In the following section, we want to discuss the presented case report especially addressing severe acidosis, urosepsis, and medication history.

Unfortunately, we didn’t measure ketone bodies but lactate concentration was quite normal. We presume that high values of an augmented anion gap (Table 1) were caused by ketoacidosis. In our case, the patient was taking metformin, empagliflozin, and sitagliptin to control type 2 diabetes. Although rarely occurring ketoacidosis is a well-known side effect of metformin as well as empagliflozin therapy.^3,4

Pharmacological effects of SGLT2 inhibitors are mainly conveyed by inhibition of tubular reabsorption of glucose in the kidneys. As a possible result increased incidence of urinary tract infections are discussed in the literature.^5,6 In this case report our patient presented staphylococcus aureus urosepsis as one of the main clinical features.

SGLT2 inhibitors may also trigger osmotic diuresis and hypovolemia.^7,8 The latter side effect may be worsened by capillary leak syndrome and edema formation in the presence of urosepsis, as seen in our case.

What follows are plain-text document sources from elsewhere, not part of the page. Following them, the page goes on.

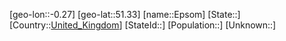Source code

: ﻿---
location: [51.33,-0.27]
type: City
tags:
- geo/City


SpocWebEntityId: 30042
isDeleted: false
confidential: public

---
[geo-lon::-0.27]
[geo-lat::51.33]
[name::Epsom]
[State::]
[Country::[United_Kingdom](geo/Continent/Europe/United_Kingdom.md)]
[StateId::]
[Population::]
[Unknown::]

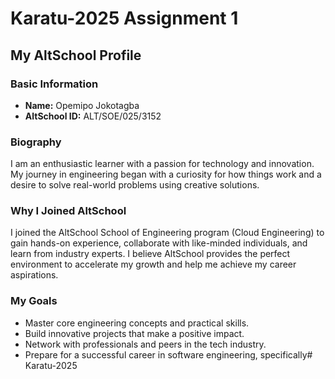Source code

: # Karatu-2025 Assignment 1

## My AltSchool Profile

### Basic Information
- **Name:** Opemipo Jokotagba
- **AltSchool ID:** ALT/SOE/025/3152

### Biography

I am an enthusiastic learner with a passion for technology and innovation. My journey in engineering began with a curiosity for how things work and a desire to solve real-world problems using creative solutions.

### Why I Joined AltSchool

I joined the AltSchool School of Engineering program (Cloud Engineering) to gain hands-on experience, collaborate with like-minded individuals, and learn from industry experts. I believe AltSchool provides the perfect environment to accelerate my growth and help me achieve my career aspirations.

### My Goals
- Master core engineering concepts and practical skills.
- Build innovative projects that make a positive impact.
- Network with professionals and peers in the tech industry.
- Prepare for a successful career in software engineering, specifically# Karatu-2025
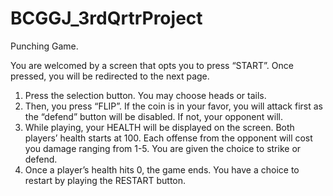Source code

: # BCGGJ_3rdQrtrProject

Punching Game.

You are welcomed by a screen that opts you to press “START”. Once pressed, you will be redirected to the next page.

1. Press the selection button. You may choose heads or tails. 
2. Then, you press “FLIP”. If the coin is in your favor, you will attack first as the “defend” button will be disabled. If not, your opponent will. 
3. While playing, your HEALTH will be displayed on the screen. Both players’ health starts at 100. Each offense from the opponent will cost you damage ranging from 1-5. You are given the choice to strike or defend. 
4. Once a player’s health hits 0, the game ends. You have a choice to restart by playing the RESTART button.
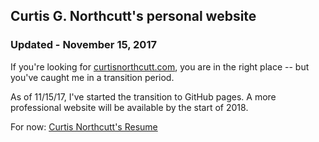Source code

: ## Curtis G. Northcutt's personal website
### Updated - November 15, 2017

If you're looking for [curtisnorthcutt.com](curtisnorthcutt.com), you are in the right place -- but you've caught me in a transition period.

As of 11/15/17, I've started the transition to GitHub pages. A more professional website will be available by the start of 2018.

For now: [Curtis Northcutt's Resume](cv.pdf)
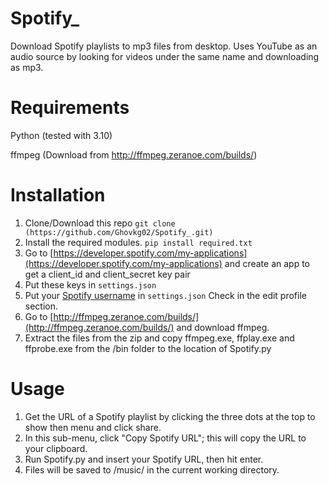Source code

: # Spotify_

Download Spotify playlists to mp3 files from desktop.
Uses YouTube as an audio source by looking for videos under the same name and downloading as mp3.

# Requirements 
Python (tested with 3.10)

ffmpeg (Download from http://ffmpeg.zeranoe.com/builds/)

# Installation
1. Clone/Download this repo `git clone (https://github.com/Ghovkg02/Spotify_.git)`
2. Install the required modules. `pip install required.txt`
3. Go to [https://developer.spotify.com/my-applications](https://developer.spotify.com/my-applications) and create an app to get a client_id and client_secret key pair
4. Put these keys in `settings.json`
5. Put your [Spotify username](https://www.spotify.com/us/account/overview/) in `settings.json`
   Check in the edit profile section.
6. Go to [http://ffmpeg.zeranoe.com/builds/](http://ffmpeg.zeranoe.com/builds/) and download ffmpeg.
7. Extract the files from the zip and copy ffmpeg.exe, ffplay.exe and ffprobe.exe from the /bin folder to the location of Spotify.py

# Usage
1. Get the URL of a Spotify playlist by clicking the three dots at the top to show then menu and click share.
2. In this sub-menu, click "Copy Spotify URL"; this will copy the URL to your clipboard.
3. Run Spotify.py and insert your Spotify URL, then hit enter.
4. Files will be saved to /music/ in the current working directory.

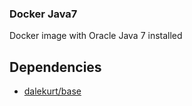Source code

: ### Docker Java7

Docker image with Oracle Java 7 installed

## Dependencies

* [dalekurt/base](https://registry.hub.docker.com/u/dalekurt/base)
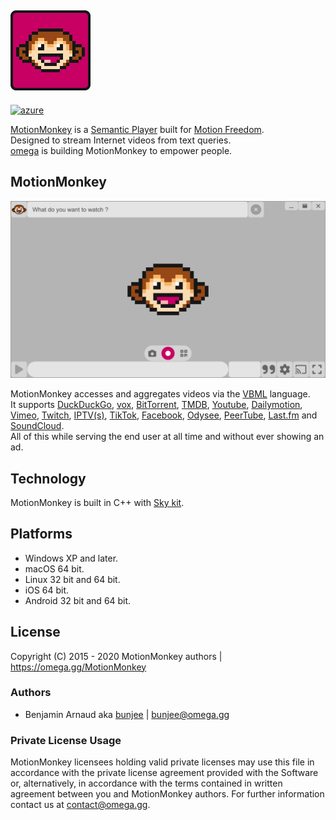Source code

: <a href="https://omega.gg/MotionMonkey"><img src="dist/icon.png" alt="MotionMonkey" width="128px"></a>
---
[![azure](https://dev.azure.com/bunjee/MotionMonkey/_apis/build/status/omega-gg.MotionMonkey)](https://dev.azure.com/bunjee/MotionMonkey/_build)

[MotionMonkey](https://omega.gg/MotionMonkey) is a [Semantic Player](https://omega.gg/about/SemanticPlayer) built for [Motion Freedom](https://omega.gg/about/MotionFreedom).<br>
Designed to stream Internet videos from text queries.<br>
[omega](https://omega.gg/about) is building MotionMonkey to empower people.<br>

## MotionMonkey
<a href="https://omega.gg/MotionMonkey"><img src="dist/screens/MotionMonkeyA.png" alt="MotionMonkey" width="512px"></a>

MotionMonkey accesses and aggregates videos via the [VBML](https://omega.gg/VBML) language.<br>
It supports [DuckDuckGo](https://en.wikipedia.org/wiki/DuckDuckGo),
            [vox](https://omega.gg/vox),
            [BitTorrent](https://en.wikipedia.org/wiki/BitTorrent),
            [TMDB](https://www.themoviedb.org),
            [Youtube](https://en.wikipedia.org/wiki/Youtube),
            [Dailymotion](https://en.wikipedia.org/wiki/Dailymotion),
            [Vimeo](https://en.wikipedia.org/wiki/Vimeo),
            [Twitch](https://en.wikipedia.org/wiki/Twitch_(service)),
            [IPTV(s)](https://github.com/iptv-org/iptv),
            [TikTok](https://en.wikipedia.org/wiki/TikTok),
            [Facebook](https://en.wikipedia.org/wiki/Facebook),
            [Odysee](https://en.wikipedia.org/wiki/Odysee),
            [PeerTube](https://en.wikipedia.org/wiki/PeerTube),
            [Last.fm](https://en.wikipedia.org/wiki/Lastfm) and
            [SoundCloud](https://en.wikipedia.org/wiki/SoundCloud).<br>
All of this while serving the end user at all time and without ever showing an ad.<br>

## Technology

MotionMonkey is built in C++ with [Sky kit](https://omega.gg/Sky/sources).<br>

## Platforms

- Windows XP and later.
- macOS 64 bit.
- Linux 32 bit and 64 bit.
- iOS 64 bit.
- Android 32 bit and 64 bit.

## License

Copyright (C) 2015 - 2020 MotionMonkey authors | https://omega.gg/MotionMonkey

### Authors

- Benjamin Arnaud aka [bunjee](https://bunjee.me) | <bunjee@omega.gg>

### Private License Usage

MotionMonkey licensees holding valid private licenses may use this file in accordance with the private
license agreement provided with the Software or, alternatively, in accordance with the terms
contained in written agreement between you and MotionMonkey authors. For further information
contact us at contact@omega.gg.
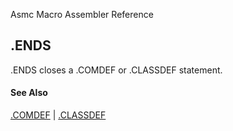 Asmc Macro Assembler Reference

## .ENDS

.ENDS closes a .COMDEF or .CLASSDEF statement.

#### See Also

[.COMDEF](dot_comdef.md) | [.CLASSDEF](dot_comdef.md)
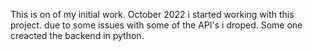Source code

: This is on of my initial work. October 2022 i started working with this project. due to some issues with some of the API's i droped. 
Some one creacted the backend in python.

Despite the severity of this medical situation with extreme hypocapnia, hyperglycemia, and dehydration, there are only few scientific medical studies for the best treatment strategies.^9,10 To our knowledge, this is the first case report of hypocapnia with PCO₂ values of 7.5 mmHg and sugar levels of 540 mg/dL in an adult patient with survival. The therapy of this condition is directed by eliminating hyperventilation, adjusting the blood glucose, balancing the volume deficit and the electrolyte parameters as well as the treatment of the underlying illness that triggered metabolic decompensation.^11,12

Conclusion

Metabolic acidosis is a serious metabolic disbalance due to insulin deficiency that requires immediate intensive care medical treatment. Hyperventilation as an attempt to compensate for this acidosis leads to a reduction in the partial arterial pressure. The keystone of treatment for this life-threatening disease is the intravenous infusion of fluids, insulin, and electrolytes.